Achter rioolgemaal Drielanden ligt een rioolwaterbergbezinkvoorziening (bbb) met een (toekomstige) overstortvoorziening op de buffervijver "Crescent". Hiermee wordt de overstortingsfrequentie beperkt en alleen voorbezonken water overgestort op oppervlaktewater. De bergingscapaciteit van deze voorziening is oorspronkelijk uitgelegd op het toepassen van een verbeterd gemengd rioolstelsel voor geheel Drielanden. Echter, halverwege ontwikkeling van Drielanden is overgestapt op het principe van een apart vuilwaterstelsel voor stedelijk afvalwater en vasthouden-bergen van hemelwater in het gebied met vertraagde afvoer. Door deze ontwikkeling is de beschikbare bergingcapaciteit van de bergbezinkvoorziening in feite overgedimensioneerd en zal deze daarom beperkt overstorten (circa 1 maal in de twee jaar). In het plangebied zelf bevinden zich geen riooloverstorten.


Hemelwater

Enerzijds leent de bodemopbouw zich goed voor oppervlakteinfiltratiesystemen (relatief dunne humeuze deklaag op zand). Anderzijds leent het gebied zich minder voor ondergrondse hemelwaterbergingsytemen vanwege periodiek hoge grondwaterstanden (met name in het noordwesten).

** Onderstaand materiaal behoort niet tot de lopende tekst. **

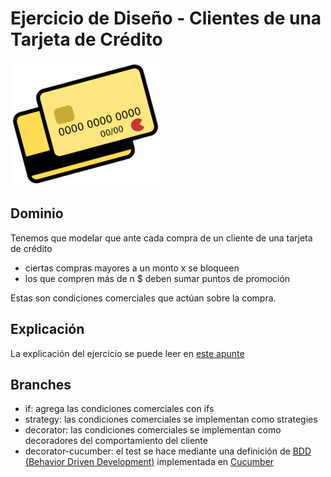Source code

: 
# Ejercicio de Diseño - Clientes de una Tarjeta de Crédito

<img src="images/creditCard.png" height="198" width="240"/>

## Dominio
Tenemos que modelar que ante cada compra de un cliente de una tarjeta de crédito

* ciertas compras mayores a un monto x se bloqueen
* los que compren más de n $ deben sumar puntos de promoción

Estas son condiciones comerciales que actúan sobre la compra.

## Explicación
La explicación del ejercicio se puede leer en [este apunte](https://docs.google.com/document/d/1CRKpt1pFyu6HOjRZF6EHkT8X96cRWclq9syxbJVeIVM/edit?usp=sharing)

## Branches

* if: agrega las condiciones comerciales con ifs
* strategy: las condiciones comerciales se implementan como strategies
* decorator: las condiciones comerciales se implementan como decoradores del comportamiento del cliente
 * decorator-cucumber: el test se hace mediante una definición de [BDD (Behavior Driven Development)](https://en.wikipedia.org/wiki/Behavior-driven_development) implementada en [Cucumber](https://cucumber.io/)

Hemelwater dat op het verharde oppervlak van Drielanden-oost valt, wordt geborgen in wadi's, infiltratietransport (IT)-riolen en bermsloten. Vanuit deze voorzieningen infiltreert het regenwater in de bodem. Het regenwateroverschot wordt via de bermsloten afgevoerd richting de singels in Drielanden.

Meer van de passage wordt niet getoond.